Could you transcribe every record below exactly, leaving out any pictures?

TASK INPUTS:
Start of Block

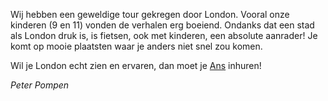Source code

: Wij hebben een geweldige tour gekregen door London. Vooral onze kinderen (9 en 11) vonden de
verhalen erg boeiend. Ondanks dat een stad als London druk is, is fietsen, ook
met kinderen, een absolute aanrader! Je komt op mooie plaatsten waar je anders niet snel zou komen.

Wil je London echt zien en ervaren, dan moet je [Ans](mailto:ans@nlgids.london) inhuren!

*Peter Pompen*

End of Block

EXERCISE SOLUTION:
Source code

: Wij hebben een geweldige tour gekregen door London. Vooral onze kinderen (9 en 11) vonden de
verhalen erg boeiend. Ondanks dat een stad als London druk is, is fietsen, ook
met kinderen, een absolute aanrader! Je komt op mooie plaatsten waar je anders niet snel zou komen.

Wil je London echt zien en ervaren, dan moet je [Ans](mailto:ans@nlgids.london) inhuren!

*Peter Pompen*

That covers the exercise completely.